I have found several sources describing how to use Doppler velocimetry/anemometry to measure the Doppler shift with analog signals, but i cannot find much about using this method for digital signals such as Bluetooth. I was wondering if it were possible to use Doppler velocimetry/anemometry with digital signals? If so i was wondering if I could use it with the Bluetooth capabilities(2400 MHz – 2483.5 MHz) of an iPhone?

  • 2
    $\begingroup$ There's nothing that would prevent you from doing the same analysis with digital signals, but you would need access to a sample of the modulated RF signal.

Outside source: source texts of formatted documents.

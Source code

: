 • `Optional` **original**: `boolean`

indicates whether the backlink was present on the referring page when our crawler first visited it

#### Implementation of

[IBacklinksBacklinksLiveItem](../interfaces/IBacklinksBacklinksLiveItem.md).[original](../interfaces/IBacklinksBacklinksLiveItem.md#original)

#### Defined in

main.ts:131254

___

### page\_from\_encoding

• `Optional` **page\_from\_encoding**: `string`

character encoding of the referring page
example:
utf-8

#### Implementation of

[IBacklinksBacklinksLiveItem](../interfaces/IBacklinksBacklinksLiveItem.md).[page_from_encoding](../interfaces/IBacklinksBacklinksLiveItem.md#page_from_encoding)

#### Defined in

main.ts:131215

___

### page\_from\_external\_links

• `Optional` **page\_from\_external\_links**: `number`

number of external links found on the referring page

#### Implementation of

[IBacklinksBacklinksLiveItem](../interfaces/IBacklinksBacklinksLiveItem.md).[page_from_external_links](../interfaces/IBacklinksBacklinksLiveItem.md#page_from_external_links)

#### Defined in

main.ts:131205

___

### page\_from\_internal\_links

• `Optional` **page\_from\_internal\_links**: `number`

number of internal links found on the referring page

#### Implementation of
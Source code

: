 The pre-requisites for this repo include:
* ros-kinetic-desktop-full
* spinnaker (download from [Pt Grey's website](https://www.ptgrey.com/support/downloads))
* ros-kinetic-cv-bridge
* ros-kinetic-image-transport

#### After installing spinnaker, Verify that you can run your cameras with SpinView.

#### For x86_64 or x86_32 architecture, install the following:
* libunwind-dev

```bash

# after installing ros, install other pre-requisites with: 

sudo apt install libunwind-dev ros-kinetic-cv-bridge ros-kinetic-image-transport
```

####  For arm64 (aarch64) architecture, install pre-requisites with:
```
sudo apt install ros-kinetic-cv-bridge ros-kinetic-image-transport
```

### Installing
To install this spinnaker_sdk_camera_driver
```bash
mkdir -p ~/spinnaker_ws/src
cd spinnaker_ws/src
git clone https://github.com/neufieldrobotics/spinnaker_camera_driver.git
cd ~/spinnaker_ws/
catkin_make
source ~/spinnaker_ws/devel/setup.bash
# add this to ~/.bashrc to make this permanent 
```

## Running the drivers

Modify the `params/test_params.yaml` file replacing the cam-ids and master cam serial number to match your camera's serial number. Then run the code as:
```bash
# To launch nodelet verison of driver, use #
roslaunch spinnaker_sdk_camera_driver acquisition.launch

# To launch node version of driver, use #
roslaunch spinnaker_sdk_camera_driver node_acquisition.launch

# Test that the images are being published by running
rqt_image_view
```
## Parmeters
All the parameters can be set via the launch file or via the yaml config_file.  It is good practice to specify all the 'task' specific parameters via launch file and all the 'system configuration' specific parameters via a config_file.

On a cell phone, you're likely in the best case to just get a stream of demodulated bits out of the RF receiver, if not data decoded at a much higher level in the network stack. $\endgroup$
    – Jason R
    Oct 30 '13 at 17:53
  • $\begingroup$ Could the cell phone even detect a doppler shift if it were moving at a velocity say walking speed(3 mph) away from the bluetooth signal emitter? Or is bluetooth frequency, 2.4 GHz, too large for such a small velocity? $\endgroup$
    – ian
    Oct 30 '13 at 18:11
  • $\begingroup$ Nevermind it would be a 10.7 Hz difference. $\endgroup$
    – ian
    Oct 30 '13 at 18:41

If your question is whether you could ever use the Bluetooth radio in an iPhone to perform doppler velocimetry, I'm going to go out on a limb here and say no.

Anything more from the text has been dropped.